Microsoft has released two out-of-band security updates to address a couple of vulnerabilities affecting Microsoft Windows Codecs Library.

Tracked as CVE-2020-1425 and CVE-2020-1457, the both security bugs are remote code execution issues that exist in the way that Microsoft Windows Codecs Library handles objects in memory. By exploiting the CVE-2020-1425 flaw an attacker could obtain information to further compromise the user’s system. In the case of CVE-2020-1457, the exploitation of this flaw could lead to remote code execution, Microsoft explained.

The two security flaws can be exploited by using a specially crafted image file.

“Exploitation of the vulnerability requires that a program process a specially crafted image file.

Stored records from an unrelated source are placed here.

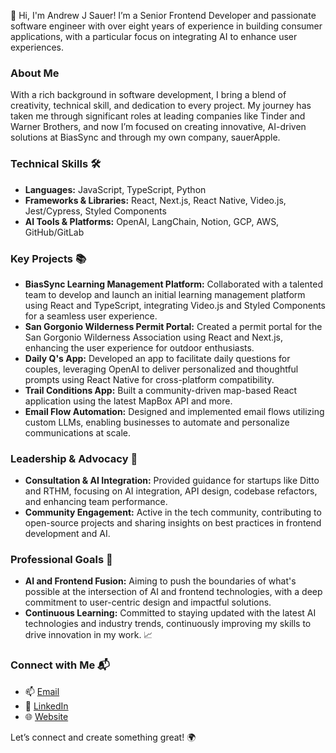 👋 Hi, I'm Andrew J Sauer! I’m a Senior Frontend Developer and passionate software engineer with over eight years of experience in building consumer applications, with a particular focus on integrating AI to enhance user experiences.

### About Me
With a rich background in software development, I bring a blend of creativity, technical skill, and dedication to every project. My journey has taken me through significant roles at leading companies like Tinder and Warner Brothers, and now I’m focused on creating innovative, AI-driven solutions at BiasSync and through my own company, sauerApple.

### Technical Skills 🛠️
- **Languages:** JavaScript, TypeScript, Python
- **Frameworks & Libraries:** React, Next.js, React Native, Video.js, Jest/Cypress, Styled Components
- **AI Tools & Platforms:** OpenAI, LangChain, Notion, GCP, AWS, GitHub/GitLab

### Key Projects 📚
- **BiasSync Learning Management Platform:** Collaborated with a talented team to develop and launch an initial learning management platform using React and TypeScript, integrating Video.js and Styled Components for a seamless user experience.
- **San Gorgonio Wilderness Permit Portal:** Created a permit portal for the San Gorgonio Wilderness Association using React and Next.js, enhancing the user experience for outdoor enthusiasts.
- **Daily Q's App:** Developed an app to facilitate daily questions for couples, leveraging OpenAI to deliver personalized and thoughtful prompts using React Native for cross-platform compatibility.
- **Trail Conditions App:** Built a community-driven map-based React application using the latest MapBox API and more.
- **Email Flow Automation:** Designed and implemented email flows utilizing custom LLMs, enabling businesses to automate and personalize communications at scale.

### Leadership & Advocacy 🌟
- **Consultation & AI Integration:** Provided guidance for startups like Ditto and RTHM, focusing on AI integration, API design, codebase refactors, and enhancing team performance.
- **Community Engagement:** Active in the tech community, contributing to open-source projects and sharing insights on best practices in frontend development and AI.

### Professional Goals 🚀
- **AI and Frontend Fusion:** Aiming to push the boundaries of what's possible at the intersection of AI and frontend technologies, with a deep commitment to user-centric design and impactful solutions.
- **Continuous Learning:** Committed to staying updated with the latest AI technologies and industry trends, continuously improving my skills to drive innovation in my work. 📈

### Connect with Me 📬
- 📫 [Email](mailto:andrew@sauerApple.com)
- 🔗 [LinkedIn](https://www.linkedin.com/in/andrewjsauer/)
- 🌐 [Website](https://www.andrewjsauer.com/)

Let’s connect and create something great! 🌍
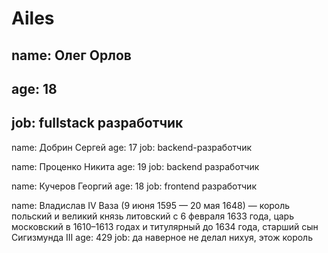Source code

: # Ailes
## name: Олег Орлов
## age: 18
## job: fullstack разработчик
name: Добрин Сергей
age: 17
job: backend-разработчик

name: Проценко Никита
age: 19
job: backend разработчик

name: Кучеров Георгий
age: 18
job: frontend разработчик

name: Владислав IV Ваза (9 июня 1595 — 20 мая 1648) — король польский и великий князь литовский с 6 февраля 1633 года, царь московский в 1610–1613 годах и титулярный до 1634 года, старший сын Сигизмунда III
age: 429
job: да наверное не делал нихуя, этож король
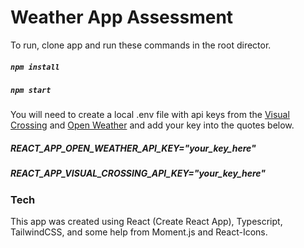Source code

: # Weather App Assessment

To run, clone app and run these commands in the root director.

##### `npm install`

##### `npm start`

You will need to create a local .env file with api keys from the [Visual Crossing](https://www.visualcrossing.com/) and [Open Weather](https://openweathermap.org/api) and add your key into the quotes below.

##### REACT_APP_OPEN_WEATHER_API_KEY="your_key_here"

##### REACT_APP_VISUAL_CROSSING_API_KEY="your_key_here"

### Tech

This app was created using React (Create React App), Typescript, TailwindCSS, and some help from Moment.js and React-Icons.
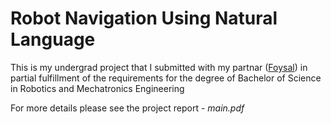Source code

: # Robot Navigation Using Natural Language

This is my undergrad project that I submitted with my partnar ([Foysal](https://github.com/fkhjoy)) in partial fulfillment of the requirements for the degree of Bachelor
of Science in Robotics and Mechatronics Engineering

For more details please see the project report - *main.pdf*
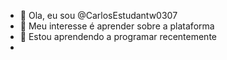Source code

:- 👋 Ola, eu sou @CarlosEstudantw0307
- 👀 Meu interesse é aprender sobre a plataforma 
- 🌱 Estou aprendendo a programar recentemente 
- 


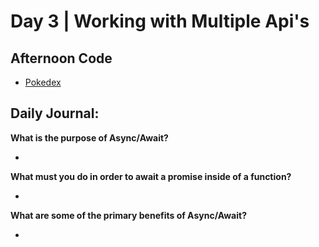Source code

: # Day 3 | Working with Multiple Api's

## Afternoon Code
+ [Pokedex](https://github.com/hollidavis/Pokedex)

## Daily Journal:

**What is the purpose of Async/Await?**

+ 

**What must you do in order to await a promise inside of a function?**

+ 

**What are some of the primary benefits of Async/Await?**

+ 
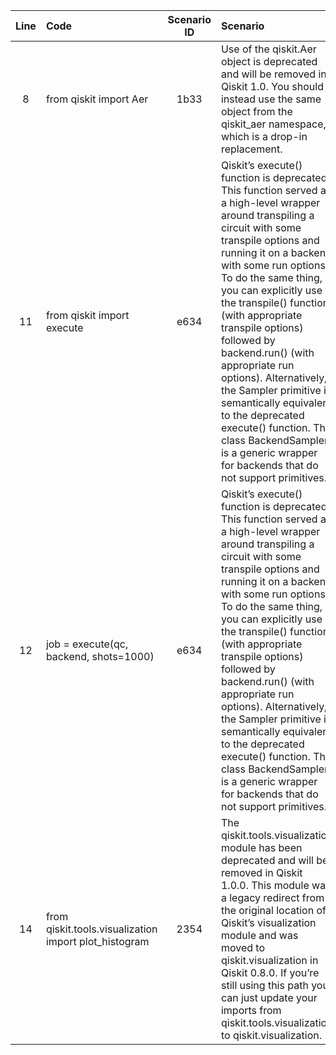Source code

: | Line | Code | Scenario ID | Scenario | Artifact | Refactoring |
| :--: | :--- | :---------: | :------- | :------- | :---------- |
| 8 | from qiskit import Aer | 1b33 | Use of the qiskit.Aer object is deprecated and will be removed in Qiskit 1.0. You should instead use the same object from the qiskit_aer namespace, which is a drop-in replacement. | qiskit.Aer | from qiskit_aer import Aer |
| 11 | from qiskit import execute | e634 | Qiskit’s execute() function is deprecated. This function served as a high-level wrapper around transpiling a circuit with some transpile options and running it on a backend with some run options. To do the same thing, you can explicitly use the transpile() function (with appropriate transpile options) followed by backend.run() (with appropriate run options). Alternatively, the Sampler primitive is semantically equivalent to the deprecated execute() function. The class BackendSampler is a generic wrapper for backends that do not support primitives. | qiskit.execute | from qiskit import transpile |
| 12 | job = execute(qc, backend, shots=1000) | e634 | Qiskit’s execute() function is deprecated. This function served as a high-level wrapper around transpiling a circuit with some transpile options and running it on a backend with some run options. To do the same thing, you can explicitly use the transpile() function (with appropriate transpile options) followed by backend.run() (with appropriate run options). Alternatively, the Sampler primitive is semantically equivalent to the deprecated execute() function. The class BackendSampler is a generic wrapper for backends that do not support primitives. | qiskit.execute | new_circuit = transpile(qc, backend)\njob = backend.run(new_circuit, shots=1000) |
| 14 | from qiskit.tools.visualization import plot_histogram | 2354 | The qiskit.tools.visualization module has been deprecated and will be removed in Qiskit 1.0.0. This module was a legacy redirect from the original location of Qiskit’s visualization module and was moved to qiskit.visualization in Qiskit 0.8.0. If you’re still using this path you can just update your imports from qiskit.tools.visualization to qiskit.visualization. | qiskit.tools.visualization.plot_histogram | from qiskit.visualization import plot_histogram |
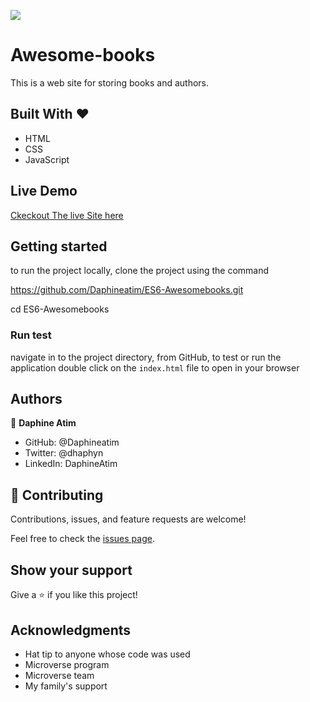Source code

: ![](https://img.shields.io/badge/Microverse-blueviolet)

# Awesome-books

This is a web site for storing books and authors.

## Built With &hearts;

- HTML
- CSS
- JavaScript

## Live Demo

[Ckeckout The live Site here]()

## Getting started

to run the project locally, clone the project using the command

https://github.com/Daphineatim/ES6-Awesomebooks.git

cd ES6-Awesomebooks

### Run test

navigate in to the project directory, from GitHub,
to test or run the application double click on the `index.html` file to open in your browser

## Authors

👤 **Daphine Atim**

- GitHub: @Daphineatim
- Twitter: @dhaphyn
- LinkedIn: DaphineAtim

## 🤝 Contributing

Contributions, issues, and feature requests are welcome!

Feel free to check the [issues page](https://github.com/Daphineatim/ES6-Awesomebooks/issues).

## Show your support

Give a ⭐️ if you like this project!

## Acknowledgments

- Hat tip to anyone whose code was used
- Microverse program
- Microverse team
- My family's support
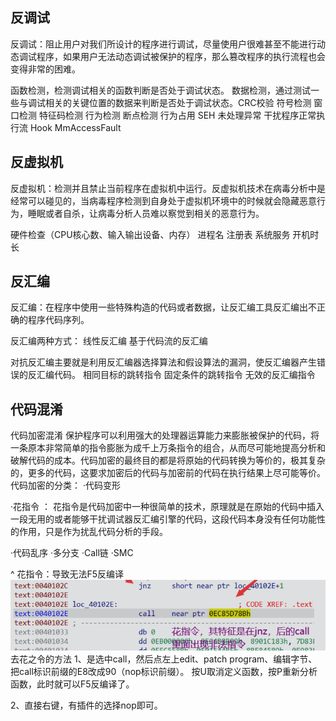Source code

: ## **反调试**
反调试：阻止用户对我们所设计的程序进行调试，尽量使用户很难甚至不能进行动态调试程序，如果用户无法动态调试被保护的程序，那么篡改程序的执行流程也会变得非常的困难。

函数检测，检测调试相关的函数判断是否处于调试状态。
数据检测，通过测试一些与调试相关的关键位置的数据来判断是否处于调试状态。CRC校验
符号检测
窗口检测
特征码检测
行为检测
断点检测
行为占用
SEH
未处理异常
干扰程序正常执行流
Hook MmAccessFault

## **反虚拟机**
反虚拟机：检测并且禁止当前程序在虚拟机中运行。反虚拟机技术在病毒分析中是经常可以碰见的，当病毒程序检测到自身处于虚拟机环境中的时候就会隐藏恶意行为，睡眠或者自杀，让病毒分析人员难以察觉到相关的恶意行为。

硬件检查（CPU核心数、输入输出设备、内存）
进程名
注册表
系统服务
开机时长

## **反汇编**
反汇编：在程序中使用一些特殊构造的代码或者数据，让反汇编工具反汇编出不正确的程序代码序列。

反汇编两种方式：
线性反汇编
基于代码流的反汇编

对抗反汇编主要就是利用反汇编器选择算法和假设算法的漏洞，使反汇编器产生错误的反汇编代码。
相同目标的跳转指令
固定条件的跳转指令
无效的反汇编指令


## **代码混淆**
代码加密混淆
保护程序可以利用强大的处理器运算能力来膨胀被保护的代码，将一条原本非常简单的指令膨胀为成千上万条指令的组合，从而尽可能地提高分析和破解代码的成本。代码加密的最终目的都是将原始的代码转换为等价的，极其复杂的，更多的代码，这要求加密后的代码与加密前的代码在执行结果上尽可能等价。
代码加密的分类：
·代码变形

·花指令 ： 花指令是代码加密中一种很简单的技术，原理就是在原始的代码中插入一段无用的或者能够干扰调试器反汇编引擎的代码，这段代码本身没有任何功能性的作用，只是作为扰乱代码分析的手段。

·代码乱序
·多分支
·Call链
·SMC



^
花指令：导致无法F5反编译
![](.topwrite/assets/image_1732527202757.png)
去花之令的方法
1、是选中call，然后点左上edit、patch program、编辑字节、把call标识前缀的E8改成90（nop标识前缀）。
      按U取消定义函数，按P重新分析函数，此时就可以F5反编译了。

2、直接右键，有插件的选择nop即可。
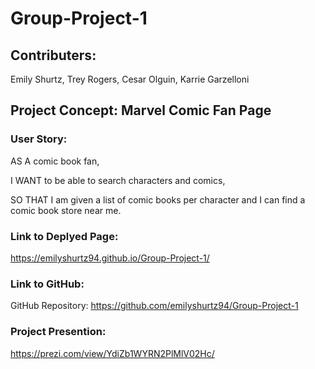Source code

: # Group-Project-1

## Contributers:
Emily Shurtz, Trey Rogers, Cesar Olguin, Karrie Garzelloni

## Project Concept: Marvel Comic Fan Page

### User Story: 
AS A comic book fan,  

I WANT to be able to search characters and comics,   

SO THAT I am given a list of comic books per character and I can find a comic book store near me.


### Link to Deplyed Page:
https://emilyshurtz94.github.io/Group-Project-1/

### Link to GitHub:
GitHub Repository: https://github.com/emilyshurtz94/Group-Project-1

### Project Presention:
https://prezi.com/view/YdiZb1WYRN2PlMlV02Hc/


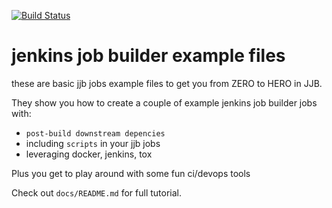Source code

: [![Build Status](https://travis-ci.org/redeyesdemonkyo/myfirst-jjb.svg?branch=master)](https://travis-ci.org/redeyesdemonkyo/myfirst-jjb)

# jenkins job builder example files

these are basic jjb jobs example files to get you from ZERO to HERO in JJB.

They show you how to create a couple of example jenkins job builder jobs with:

* `post-build downstream depencies`
* including `scripts` in your jjb jobs
* leveraging docker, jenkins, tox

Plus you get to play around with some fun ci/devops tools

Check out `docs/README.md` for full tutorial.
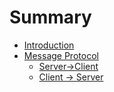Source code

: # Summary

- [Introduction](./introduction.md)
- [Message Protocol](./protocols/messages-intro.md)
  - [Server->Client](./protocols/messages-server.md)
  - [Client -> Server](./protocols/messages-client.md)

The update addresses the vulnerability by correcting how Microsoft Windows Codecs Library handles objects in memory,” Microsoft noted in the security advisory.

The bugs impact the following operating systems:

• Windows 10 version 1709

• Windows 10 version 1803

• Windows 10 version 1809

• Windows 10 version 1903

• Windows 10 version 1909

• Windows 10 version 2004

• Windows Server 2019

• Windows Server version 1803

• Windows Server version 1903

• Windows Server version 1909

• Windows Server version 2004

According to Microsoft, users do not need to take any action to receive the updates.

“Affected customers will be automatically updated by Microsoft Store,” the company said.